What did they find? This first-ever study of PBDE levels in American's breast milk finds extremely elevated levels of PBDEs compared to European levels.

As seen in the graph to the right, the 10 women (21% of those sampled) had PBDE concentrations above 100 ppb, with the highest milk level at 419 ppb. Fifteen women (32% of sample) had levels over 50 ppb.

The scientists found no relationship between PBDE levels and the age of the woman measured, nor did they observe any racial differences in PBDE concentrations.

As shown in the graph to the left, the Texas measurements made by Schecter et al. were dramatically higher than those reported in recent studies from Europe, and somewhat higher than recent data from Canada. Levels in Canada appear to have risen over the past decade.
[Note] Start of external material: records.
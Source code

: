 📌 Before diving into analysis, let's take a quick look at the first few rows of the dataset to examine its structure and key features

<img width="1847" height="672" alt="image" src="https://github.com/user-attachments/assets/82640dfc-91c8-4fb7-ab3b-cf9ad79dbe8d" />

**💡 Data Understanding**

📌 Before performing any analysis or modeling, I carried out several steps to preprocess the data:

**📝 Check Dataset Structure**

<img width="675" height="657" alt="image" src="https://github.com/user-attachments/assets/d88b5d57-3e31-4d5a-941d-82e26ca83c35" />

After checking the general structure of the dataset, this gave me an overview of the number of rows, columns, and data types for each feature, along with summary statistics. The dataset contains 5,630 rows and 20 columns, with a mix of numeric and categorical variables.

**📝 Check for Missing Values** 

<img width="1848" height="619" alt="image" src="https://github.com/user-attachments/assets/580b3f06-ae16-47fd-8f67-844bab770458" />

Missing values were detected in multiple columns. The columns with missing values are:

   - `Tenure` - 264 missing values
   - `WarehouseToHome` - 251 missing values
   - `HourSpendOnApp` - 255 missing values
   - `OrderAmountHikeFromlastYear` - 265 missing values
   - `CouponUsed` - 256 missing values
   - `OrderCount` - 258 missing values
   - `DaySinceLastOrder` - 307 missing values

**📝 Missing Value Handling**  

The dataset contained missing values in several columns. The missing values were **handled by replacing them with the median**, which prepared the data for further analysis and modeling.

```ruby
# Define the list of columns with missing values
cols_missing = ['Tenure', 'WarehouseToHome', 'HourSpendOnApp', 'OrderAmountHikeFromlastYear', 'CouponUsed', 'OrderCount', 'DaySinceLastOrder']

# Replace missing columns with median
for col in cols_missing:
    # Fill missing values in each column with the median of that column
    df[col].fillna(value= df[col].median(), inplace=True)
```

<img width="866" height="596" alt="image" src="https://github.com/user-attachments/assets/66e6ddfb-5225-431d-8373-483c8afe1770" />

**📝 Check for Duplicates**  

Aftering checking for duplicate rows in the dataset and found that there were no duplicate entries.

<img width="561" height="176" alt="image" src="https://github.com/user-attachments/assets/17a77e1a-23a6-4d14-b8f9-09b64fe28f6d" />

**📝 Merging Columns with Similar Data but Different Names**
Graphs adapted from Schecter et al.


What does it mean? This study of 47 Texas women adds to the growing body of scientific evidence demonstrating high levels of PBDEs in Americans at levels 10 to 100 times that seen in Europe. It is the first study undertaken of PBDEs in breast milk in the US.

The sources of exposure responsible for these high PBDE body burdens are uncertain. PBDEs are widely used in a variety of consumer products and can be found in food, household dust and sewage sludge, among many places. Swedish levels appear to be declining following implentation of a ban. Coincidentally, the week that Schecter et al.'s study appeared online (8 August 2003), California's Governor signed a law banning some PBDEs in California.

The main concern about PBDEs is their ability to disrupt thryoid function, and thus interfere with proper brain development, at least as indicated by experiments with laboratory animals and cells in culture. No published epidemiological studies have examined the impact of PBDEs on people. Yet over the same time period that PBDE body burdens have been increasing dramatically Americans, we have also witnessed apparent increases in the frequency of a number of neurobehavioral abnormalities in people, including autism and attention deficit hyperactivity disorder. Surely this coincidence warrants investigation.